Die größte Herausforderung ist, dass immer mehr online bestellt wird, aber die wenigsten Empfänger tagsüber zu Hause sind, um die Bestellungen entgegenzunehmen. Die ohnehin schon überlasteten Paketboten müssen wiederholte Zustellversuche unternehmen, oder Nachbarn bitten, die Lieferung anzunehmen. Das verursacht vor allem in Wohngebieten unnötigen Lieferverkehr und belastet Mensch und Umwelt. Die erfolgreiche erste Zustellung ist selten möglich, ein Problem, dessen Lösung nicht nur in den Händen der Paketdienstleister liegt. Verkehrs- und bauliche Infrastruktur, vor allem in Wohngebieten, müssen so konzipiert werden, dass die Paketzustellung in Zukunft unter Berücksichtigung alternativer Modelle effizienter verläuft.
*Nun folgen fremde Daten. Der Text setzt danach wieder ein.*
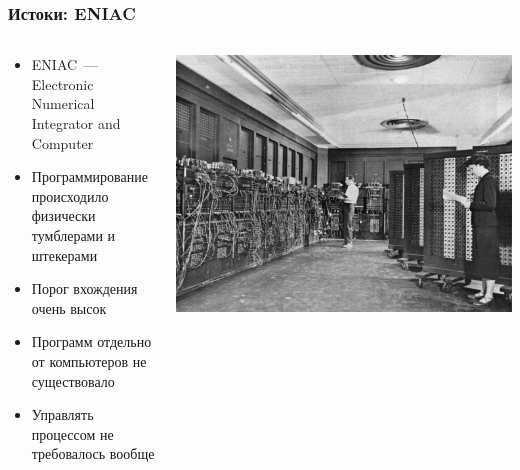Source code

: \documentclass{../../slides-style}
\begin{document}
    \begin{frame}
        \frametitle{Истоки: ENIAC}
        \begin{columns}
            \begin{column}{0.5\textwidth}
                \begin{itemize}
                    \item ENIAC~--- Electronic Numerical Integrator and Computer 
                    \item Программирование происходило физически тумблерами и штекерами
                    \item Порог вхождения очень высок
                    \item Программ отдельно от компьютеров не существовало
                    \item Управлять процессом не требовалось вообще
                \end{itemize}
            \end{column}
            \begin{column}{0.5\textwidth}
                \begin{center}
                    \includegraphics[width=\textwidth]{eniac.png}
                \end{center}
            \end{column}
        \end{columns}
    \end{frame}
\end{document}
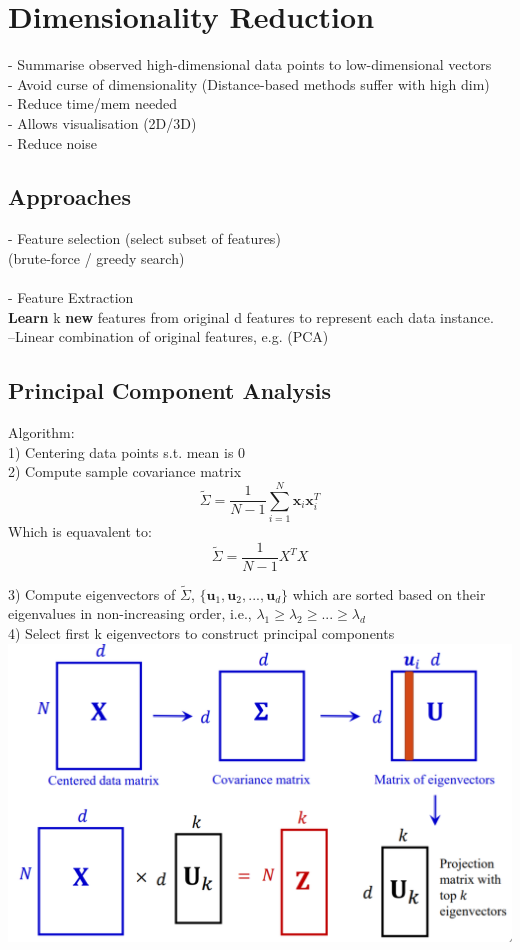 \section{Dimensionality Reduction}
- Summarise observed high-dimensional data points to low-dimensional vectors\\
- Avoid curse of dimensionality (Distance-based methods suffer with high dim)\\
- Reduce time/mem needed\\
- Allows visualisation (2D/3D)\\
- Reduce noise\\
\subsection*{Approaches}
- Feature selection (select subset of features)\\
(brute-force / greedy search)\\\\
- Feature Extraction\\
\textbf{Learn} k \textbf{new} features from original d features to 
represent each data instance.\\
--Linear combination of original features, e.g. (PCA)
\subsection*{Principal Component Analysis}
Algorithm:\\
1) Centering data points s.t. mean is 0\\
2) Compute sample covariance matrix\\
\[\tilde{\Sigma} = \frac{1}{N-1}\sum^N_{i=1}\mathbf{x}_i\mathbf{x}_i^T\]
Which is equavalent to:
\[\tilde{\Sigma} = \frac{1}{N-1}X^TX\]

3) Compute eigenvectors of $\tilde{\Sigma}$, $\{\mathbf{u}_1,\mathbf{u}_2,...,\mathbf{u}_d\}$
which are sorted based on their eigenvalues in non-increasing order,
i.e., $\lambda_1 \geq \lambda_2 \geq ... \geq \lambda_d$\\
4) Select first k eigenvectors to construct principal components\\
\includegraphics[width=\linewidth]{fig/pca1.PNG}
Welche Vorteile bieten Paketkastenanlagen in diesem Zusammenhang?
Mit dem Ziel der erfolgreichen Erstzustellung von Sendungen bieten Paketkastenanlagen mit unserem ParcelLock-System viele Vorteile. ParcelLock ist ein neutrales, anbieteroffenes System, in das alle Paketdienstleister, Kuriere etc. einliefern können. Für Mehrfamilienhäuser können hier für unterschiedlichste Adressaten Lieferungen gebündelt in einer Anlage eingelegt werden, vollkommen unabhängig davon, ob der Empfänger zu Hause ist. Somit entfallen Mehrfachanfahrten, weil bereits die Erstzustellung erfolgreich ist. Verkehr‑, Luft- und Lärmbelastung werden minimiert. Ressourcen und die Umwelt werden geschont, und die Lebensqualität wird verbessert. Die Empfänger werden über die ParcelLock App benachrichtigt, wann ihr Paket abholbereit ist, können den Zeitpunkt der Abholung nach Belieben wählen und bleiben maximal flexibel. Auch Rücksendungen können für den Paketboten in den Paketkastenanlagen hinterlegt werden.
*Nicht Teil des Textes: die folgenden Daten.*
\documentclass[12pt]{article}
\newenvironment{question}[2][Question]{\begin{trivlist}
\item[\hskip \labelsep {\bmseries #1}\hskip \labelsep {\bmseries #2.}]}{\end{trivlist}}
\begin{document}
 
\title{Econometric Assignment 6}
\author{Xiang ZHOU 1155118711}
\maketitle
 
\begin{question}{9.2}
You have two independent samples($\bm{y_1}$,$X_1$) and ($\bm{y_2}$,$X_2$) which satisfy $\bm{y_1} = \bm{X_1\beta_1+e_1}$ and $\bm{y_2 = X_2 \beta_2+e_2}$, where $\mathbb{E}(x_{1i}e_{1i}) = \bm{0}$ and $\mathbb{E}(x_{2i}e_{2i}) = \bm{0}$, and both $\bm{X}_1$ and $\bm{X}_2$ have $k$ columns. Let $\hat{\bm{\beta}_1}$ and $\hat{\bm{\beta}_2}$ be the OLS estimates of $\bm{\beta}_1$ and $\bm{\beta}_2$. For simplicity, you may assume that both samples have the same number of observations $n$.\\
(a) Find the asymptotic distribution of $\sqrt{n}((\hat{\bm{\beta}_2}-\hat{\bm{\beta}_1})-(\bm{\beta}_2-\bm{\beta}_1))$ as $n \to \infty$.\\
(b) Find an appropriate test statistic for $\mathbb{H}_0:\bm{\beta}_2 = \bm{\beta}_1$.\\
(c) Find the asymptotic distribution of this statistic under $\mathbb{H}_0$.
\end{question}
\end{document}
Warum ist es wichtig, anbieterneutrale Systeme einzusetzen?
Nur anbieterneutrale Systeme wie das von ParcelLock garantieren eine echte Erleichterung auf der letzten Meile, durch Bündelung der Paketvolumen und damit der Minimierung von Anfahrten unterschiedlichster Zustelldienste. Der Kunde hat mit den Mehrfamilienhausanlagen eine feste Lieferadresse in unmittelbarer Nähe seiner Wohnstätte.
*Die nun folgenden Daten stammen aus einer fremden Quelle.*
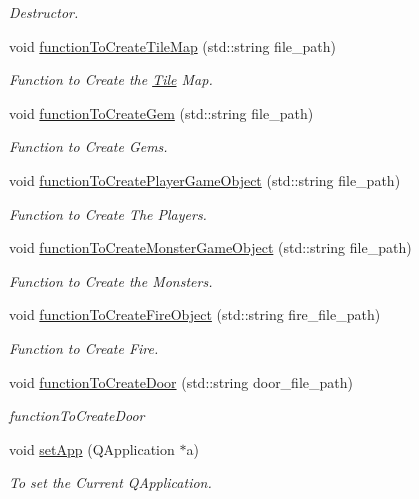 \begin{DoxyCompactItemize}
\begin{DoxyCompactList}\small\item\em Destructor. \end{DoxyCompactList}\item 
void \hyperlink{classReadInput_a3bf04a443a4ef1df2c1a380c81ba0f0b}{function\-To\-Create\-Tile\-Map} (std\-::string file\-\_\-path)
\begin{DoxyCompactList}\small\item\em Function to Create the \hyperlink{classTile}{Tile} Map. \end{DoxyCompactList}\item 
void \hyperlink{classReadInput_a8784d64abe0ee437915679d7d602ab10}{function\-To\-Create\-Gem} (std\-::string file\-\_\-path)
\begin{DoxyCompactList}\small\item\em Function to Create Gems. \end{DoxyCompactList}\item 
void \hyperlink{classReadInput_a1ed7e1e601b0fe876b289884c289bda5}{function\-To\-Create\-Player\-Game\-Object} (std\-::string file\-\_\-path)
\begin{DoxyCompactList}\small\item\em Function to Create The Players. \end{DoxyCompactList}\item 
void \hyperlink{classReadInput_a627c05559722971112fdc9b076234907}{function\-To\-Create\-Monster\-Game\-Object} (std\-::string file\-\_\-path)
\begin{DoxyCompactList}\small\item\em Function to Create the Monsters. \end{DoxyCompactList}\item 
void \hyperlink{classReadInput_acf8a8a99a12546eb1fd2871626411ec6}{function\-To\-Create\-Fire\-Object} (std\-::string fire\-\_\-file\-\_\-path)
\begin{DoxyCompactList}\small\item\em Function to Create Fire. \end{DoxyCompactList}\item 
void \hyperlink{classReadInput_a51ac6aba5ed863639d7cbbbd962a9996}{function\-To\-Create\-Door} (std\-::string door\-\_\-file\-\_\-path)
\begin{DoxyCompactList}\small\item\em function\-To\-Create\-Door \end{DoxyCompactList}\item 
void \hyperlink{classReadInput_a2aac5874b99ac1dc471ad8ea8ddbba8b}{set\-App} (Q\-Application $\ast$a)
\begin{DoxyCompactList}\small\item\em To set the Current Q\-Application. \end{DoxyCompactList}\end{DoxyCompactItemize}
Wie funktionieren die Anlagen technisch und wer hat Zugriff?
Zugriff auf die Anlagen erhalten die Bewohner über die zuständigen Verwaltungsgesellschaften sowie die freigeschalteten Paketdienstleister. Jeder Nutzer des ParcelLock-Systems erhält eine individuelle Identifikationsnummer (PLID), die er an jeder Station, die mit dem ParcelLock-System ausgestattet ist, nutzen kann. Mithilfe eines Scancodes und ihres Smartphones können Paketboten und Empfänger das zugewiesene Fach öffnen.
ParcelLock Paketstationsnutzer erhalten über die App z. B. eine Benachrichtigung, wenn die Lieferung eingetroffen ist. Auch die Paketboten werden informiert, wenn sie eine Retoure aus einem Fach mitnehmen sollen.
Werfen wir einen Blick in die Zukunft: Wie werden sich Zustellungs- und Paketdienstleistungen in den nächsten 10 bis 20 Jahren entwickeln, gibt es hier schon Zukunftsszenarien?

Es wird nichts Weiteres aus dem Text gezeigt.